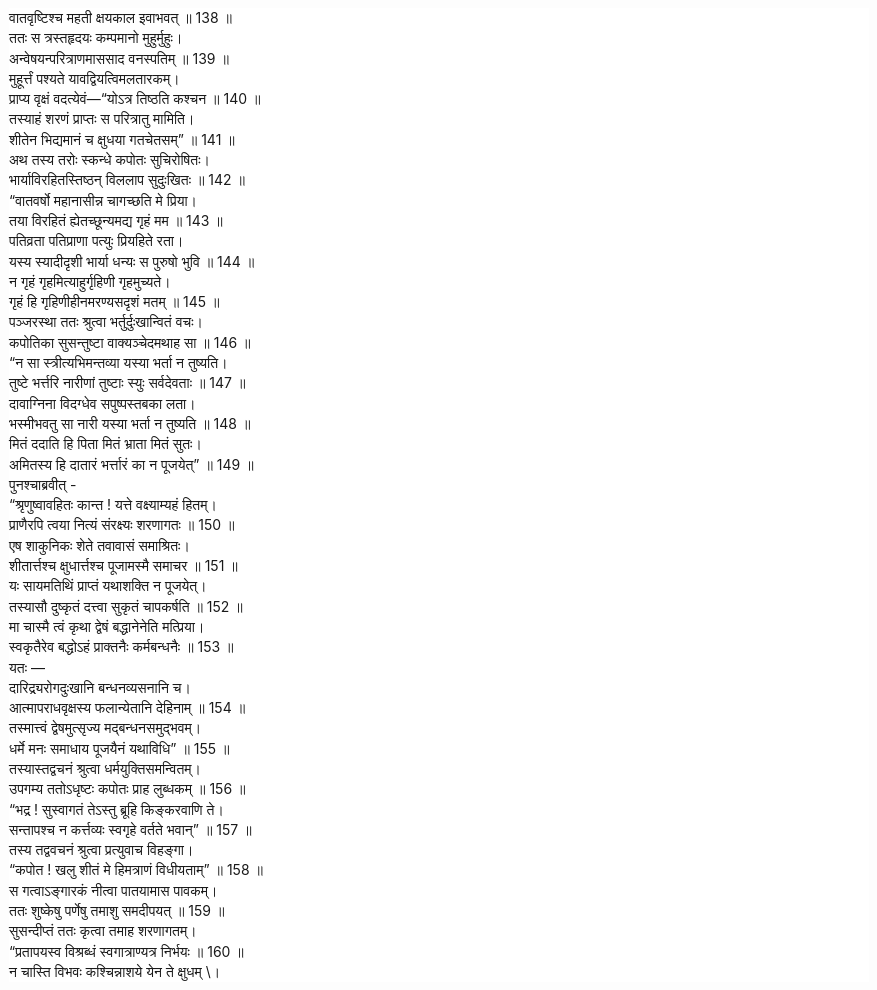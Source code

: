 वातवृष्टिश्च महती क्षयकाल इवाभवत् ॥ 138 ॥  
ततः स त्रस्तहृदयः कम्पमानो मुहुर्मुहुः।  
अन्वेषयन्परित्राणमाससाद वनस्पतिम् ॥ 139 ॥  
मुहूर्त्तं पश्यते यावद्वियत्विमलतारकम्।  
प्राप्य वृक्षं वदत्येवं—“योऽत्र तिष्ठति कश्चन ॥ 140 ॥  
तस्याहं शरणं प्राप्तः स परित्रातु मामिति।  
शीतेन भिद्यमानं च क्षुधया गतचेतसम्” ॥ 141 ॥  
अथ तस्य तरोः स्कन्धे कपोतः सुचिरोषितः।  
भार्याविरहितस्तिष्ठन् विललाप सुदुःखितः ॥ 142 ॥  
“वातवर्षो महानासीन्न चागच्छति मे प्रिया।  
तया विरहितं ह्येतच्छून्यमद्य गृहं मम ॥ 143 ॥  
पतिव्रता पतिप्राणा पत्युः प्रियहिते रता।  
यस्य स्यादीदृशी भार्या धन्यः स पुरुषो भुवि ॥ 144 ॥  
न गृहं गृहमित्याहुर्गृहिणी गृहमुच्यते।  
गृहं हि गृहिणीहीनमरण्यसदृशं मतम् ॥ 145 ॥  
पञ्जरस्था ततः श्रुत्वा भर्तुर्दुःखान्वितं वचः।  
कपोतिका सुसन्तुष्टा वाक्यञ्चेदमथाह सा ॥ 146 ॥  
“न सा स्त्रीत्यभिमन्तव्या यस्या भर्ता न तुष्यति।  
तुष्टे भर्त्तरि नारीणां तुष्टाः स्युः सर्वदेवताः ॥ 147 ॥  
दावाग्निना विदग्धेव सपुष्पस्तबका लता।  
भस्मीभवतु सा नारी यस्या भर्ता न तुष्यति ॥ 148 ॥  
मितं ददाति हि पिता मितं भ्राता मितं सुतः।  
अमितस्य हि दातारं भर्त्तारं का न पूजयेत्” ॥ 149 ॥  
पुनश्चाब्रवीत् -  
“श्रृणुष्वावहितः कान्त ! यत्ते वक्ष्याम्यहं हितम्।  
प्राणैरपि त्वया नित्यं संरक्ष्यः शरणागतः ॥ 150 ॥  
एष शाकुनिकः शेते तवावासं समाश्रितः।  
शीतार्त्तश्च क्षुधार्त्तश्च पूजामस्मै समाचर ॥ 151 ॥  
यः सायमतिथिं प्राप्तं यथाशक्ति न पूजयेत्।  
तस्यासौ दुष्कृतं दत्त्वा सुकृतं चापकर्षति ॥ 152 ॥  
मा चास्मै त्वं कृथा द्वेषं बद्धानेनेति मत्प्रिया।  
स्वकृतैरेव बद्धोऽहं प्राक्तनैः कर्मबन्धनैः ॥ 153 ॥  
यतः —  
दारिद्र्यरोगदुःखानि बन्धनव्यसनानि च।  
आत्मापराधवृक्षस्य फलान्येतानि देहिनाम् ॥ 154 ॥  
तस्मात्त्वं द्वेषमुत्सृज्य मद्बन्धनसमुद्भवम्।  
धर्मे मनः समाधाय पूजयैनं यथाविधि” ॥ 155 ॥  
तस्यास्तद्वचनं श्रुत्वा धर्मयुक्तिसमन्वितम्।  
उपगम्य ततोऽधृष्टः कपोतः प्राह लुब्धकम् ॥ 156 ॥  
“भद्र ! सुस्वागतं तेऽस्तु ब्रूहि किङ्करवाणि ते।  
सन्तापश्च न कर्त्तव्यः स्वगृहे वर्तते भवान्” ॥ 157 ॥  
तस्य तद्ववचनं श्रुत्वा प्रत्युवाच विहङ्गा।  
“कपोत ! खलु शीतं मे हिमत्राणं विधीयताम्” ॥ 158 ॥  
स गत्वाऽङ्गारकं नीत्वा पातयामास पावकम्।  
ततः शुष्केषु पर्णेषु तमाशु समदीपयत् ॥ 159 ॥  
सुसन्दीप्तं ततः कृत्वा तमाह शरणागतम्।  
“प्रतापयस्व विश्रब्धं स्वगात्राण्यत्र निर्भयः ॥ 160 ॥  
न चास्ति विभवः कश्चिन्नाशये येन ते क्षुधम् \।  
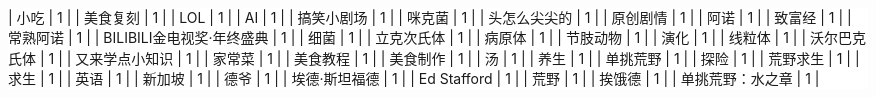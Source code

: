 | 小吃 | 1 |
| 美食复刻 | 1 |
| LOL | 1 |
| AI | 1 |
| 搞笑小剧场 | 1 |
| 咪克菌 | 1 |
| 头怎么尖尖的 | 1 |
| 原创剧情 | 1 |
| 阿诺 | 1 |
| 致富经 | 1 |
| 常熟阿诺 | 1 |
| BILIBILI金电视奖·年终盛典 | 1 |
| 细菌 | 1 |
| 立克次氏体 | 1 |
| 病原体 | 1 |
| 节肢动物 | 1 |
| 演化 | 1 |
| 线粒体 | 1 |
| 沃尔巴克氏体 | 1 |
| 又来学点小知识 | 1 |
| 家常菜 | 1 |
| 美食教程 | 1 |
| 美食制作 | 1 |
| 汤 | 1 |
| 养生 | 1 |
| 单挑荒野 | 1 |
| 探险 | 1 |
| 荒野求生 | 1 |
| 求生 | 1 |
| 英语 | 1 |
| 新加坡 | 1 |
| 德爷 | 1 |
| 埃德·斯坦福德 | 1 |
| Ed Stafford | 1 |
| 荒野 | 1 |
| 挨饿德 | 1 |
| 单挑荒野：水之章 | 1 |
________________________
# EXERCISE GOAL
Repeat each entry exactly as given; no pictures belong in the copy.

# EXPECTED ANSWER
Source code

: वातवृष्टिश्च महती क्षयकाल इवाभवत् ॥ 138 ॥  
ततः स त्रस्तहृदयः कम्पमानो मुहुर्मुहुः।  
अन्वेषयन्परित्राणमाससाद वनस्पतिम् ॥ 139 ॥  
मुहूर्त्तं पश्यते यावद्वियत्विमलतारकम्।  
प्राप्य वृक्षं वदत्येवं—“योऽत्र तिष्ठति कश्चन ॥ 140 ॥  
तस्याहं शरणं प्राप्तः स परित्रातु मामिति।  
शीतेन भिद्यमानं च क्षुधया गतचेतसम्” ॥ 141 ॥  
अथ तस्य तरोः स्कन्धे कपोतः सुचिरोषितः।  
भार्याविरहितस्तिष्ठन् विललाप सुदुःखितः ॥ 142 ॥  
“वातवर्षो महानासीन्न चागच्छति मे प्रिया।  
तया विरहितं ह्येतच्छून्यमद्य गृहं मम ॥ 143 ॥  
पतिव्रता पतिप्राणा पत्युः प्रियहिते रता।  
यस्य स्यादीदृशी भार्या धन्यः स पुरुषो भुवि ॥ 144 ॥  
न गृहं गृहमित्याहुर्गृहिणी गृहमुच्यते।  
गृहं हि गृहिणीहीनमरण्यसदृशं मतम् ॥ 145 ॥  
पञ्जरस्था ततः श्रुत्वा भर्तुर्दुःखान्वितं वचः।  
कपोतिका सुसन्तुष्टा वाक्यञ्चेदमथाह सा ॥ 146 ॥  
“न सा स्त्रीत्यभिमन्तव्या यस्या भर्ता न तुष्यति।  
तुष्टे भर्त्तरि नारीणां तुष्टाः स्युः सर्वदेवताः ॥ 147 ॥  
दावाग्निना विदग्धेव सपुष्पस्तबका लता।  
भस्मीभवतु सा नारी यस्या भर्ता न तुष्यति ॥ 148 ॥  
मितं ददाति हि पिता मितं भ्राता मितं सुतः।  
अमितस्य हि दातारं भर्त्तारं का न पूजयेत्” ॥ 149 ॥  
पुनश्चाब्रवीत् -  
“श्रृणुष्वावहितः कान्त ! यत्ते वक्ष्याम्यहं हितम्।  
प्राणैरपि त्वया नित्यं संरक्ष्यः शरणागतः ॥ 150 ॥  
एष शाकुनिकः शेते तवावासं समाश्रितः।  
शीतार्त्तश्च क्षुधार्त्तश्च पूजामस्मै समाचर ॥ 151 ॥  
यः सायमतिथिं प्राप्तं यथाशक्ति न पूजयेत्।  
तस्यासौ दुष्कृतं दत्त्वा सुकृतं चापकर्षति ॥ 152 ॥  
मा चास्मै त्वं कृथा द्वेषं बद्धानेनेति मत्प्रिया।  
स्वकृतैरेव बद्धोऽहं प्राक्तनैः कर्मबन्धनैः ॥ 153 ॥  
यतः —  
दारिद्र्यरोगदुःखानि बन्धनव्यसनानि च।  
आत्मापराधवृक्षस्य फलान्येतानि देहिनाम् ॥ 154 ॥  
तस्मात्त्वं द्वेषमुत्सृज्य मद्बन्धनसमुद्भवम्।  
धर्मे मनः समाधाय पूजयैनं यथाविधि” ॥ 155 ॥  
तस्यास्तद्वचनं श्रुत्वा धर्मयुक्तिसमन्वितम्।  
उपगम्य ततोऽधृष्टः कपोतः प्राह लुब्धकम् ॥ 156 ॥  
“भद्र ! सुस्वागतं तेऽस्तु ब्रूहि किङ्करवाणि ते।  
सन्तापश्च न कर्त्तव्यः स्वगृहे वर्तते भवान्” ॥ 157 ॥  
तस्य तद्ववचनं श्रुत्वा प्रत्युवाच विहङ्गा।  
“कपोत ! खलु शीतं मे हिमत्राणं विधीयताम्” ॥ 158 ॥  
स गत्वाऽङ्गारकं नीत्वा पातयामास पावकम्।  
ततः शुष्केषु पर्णेषु तमाशु समदीपयत् ॥ 159 ॥  
सुसन्दीप्तं ततः कृत्वा तमाह शरणागतम्।  
“प्रतापयस्व विश्रब्धं स्वगात्राण्यत्र निर्भयः ॥ 160 ॥  
न चास्ति विभवः कश्चिन्नाशये येन ते क्षुधम् \।  
Source code

: | 小吃 | 1 |
| 美食复刻 | 1 |
| LOL | 1 |
| AI | 1 |
| 搞笑小剧场 | 1 |
| 咪克菌 | 1 |
| 头怎么尖尖的 | 1 |
| 原创剧情 | 1 |
| 阿诺 | 1 |
| 致富经 | 1 |
| 常熟阿诺 | 1 |
| BILIBILI金电视奖·年终盛典 | 1 |
| 细菌 | 1 |
| 立克次氏体 | 1 |
| 病原体 | 1 |
| 节肢动物 | 1 |
| 演化 | 1 |
| 线粒体 | 1 |
| 沃尔巴克氏体 | 1 |
| 又来学点小知识 | 1 |
| 家常菜 | 1 |
| 美食教程 | 1 |
| 美食制作 | 1 |
| 汤 | 1 |
| 养生 | 1 |
| 单挑荒野 | 1 |
| 探险 | 1 |
| 荒野求生 | 1 |
| 求生 | 1 |
| 英语 | 1 |
| 新加坡 | 1 |
| 德爷 | 1 |
| 埃德·斯坦福德 | 1 |
| Ed Stafford | 1 |
| 荒野 | 1 |
| 挨饿德 | 1 |
| 单挑荒野：水之章 | 1 |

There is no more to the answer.